Steaming via Tulagi, Missoula reached Espiritu Santo 15 March and there embarked 1,177 Army troops of the 27th Division. She departed with other transports 25 March, touched at Ulithi 3 April, and arrived off the western beaches of Okinawa 9 April. During the next 5 days she discharged men and supplies and embarked 143 casualties of the Okinawa campaign; thence, between 14 and 18 April she steamed to Saipan.

====Training for invasion of Japan====
For much of the next month Missoula operated out of Ulithi after which she headed for troop training exercises in the Philippines. She arrived Subic Bay, Luzon, 31 May, and during the closing weeks of the war against Japan, she took part in preparing Army troops for a possible amphibious invasion of Japan. Following the atomic bombings of Hiroshima and Nagasaki, the Japanese ended hostilities 15 August; thence, Missoula supported the movement of occupation troops into Japan.

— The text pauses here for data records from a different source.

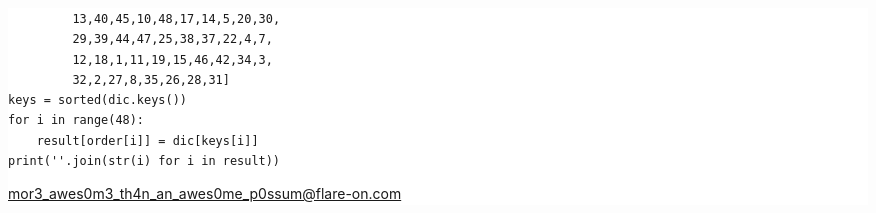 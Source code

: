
 ```assembly
         13,40,45,10,48,17,14,5,20,30,
         29,39,44,47,25,38,37,22,4,7,
         12,18,1,11,19,15,46,42,34,3,
         32,2,27,8,35,26,28,31]
keys = sorted(dic.keys())
for i in range(48):
    result[order[i]] = dic[keys[i]]
print(''.join(str(i) for i in result))
```

mor3_awes0m3_th4n_an_awes0me_p0ssum@flare-on.com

===Transporting troops to Japan===
As part of TF 33, Missoula departed Subic Bay 27 August. She entered Tokyo Bay on the morning of 2 September and began debarking troops of the 1st Cavalry Division at 09:51. Less than an hour before in another part of the bay, the Japanese Foreign Minister, Mamoru Shigemitsu, had signed the Instrument of Surrender on board , thus officially ending World War II.

Missoula returned to the Philippines 4 to 11 September, and embarked additional occupation troops at Zamboanga and Mindanao. Departing Leyte Gulf 22 September, she arrived Okinawa 25 September, and on 3 October, sailed for the Inland Sea. Between 6 and 11 October, she debarked troops for the occupation of the rubble that was once Hiroshima.

===Operation Magic Carpet===
She returned to Okinawa 13 October and joined in the mighty task of returning veterans of the Pacific campaigns to the United States.

With 1,923 troops embarked, Missoula sailed 17 October, and arrived San Francisco 1 November. She departed on a second “Magic Carpet” run 21 November, and on 6 December, embarked 2,060 soldiers at Okinawa. She steamed to Tacoma, Washington, 8 to 21 December; thence, she returned to the western Pacific 21 January 1946, for further trooplift duty. She carried 692 men of the 2d Marine Air Wing from Okinawa to Yokosuka early in February, embarked more than 2,000 veterans at Okinawa and Guam later that month, and departed Guam for the west coast 22 February. Missoula reached San Francisco 5 March, discharged her passengers, and completed her "Magic Carpet" duty.

Assigned to the 19th Fleet 9 April, Missoula operated in the San Francisco Bay area during the next 5 months.

===Decommissioning and fate===
She decommissioned at Port Chicago, California, 13 September 1946 and entered the Pacific Reserve Fleet, Mare Island at Mare Island. Her name was struck from the Navy list 1 October 1958. She transferred to the Maritime Administration the same day and was assigned to the National Defense Reserve Fleet. She was berthed in Suisun Bay, California on 29 October 1958. On 5 March 1977, she was sold to American Ship Dismantlers, Inc., for $218,001, to be scrapped. At 11:15 PDT, on 8 March 1975 she was withdrawn from the Reserve Fleet and sent to the breaker's yard.

== Awards ==
Missoula received two battle stars for World War II service.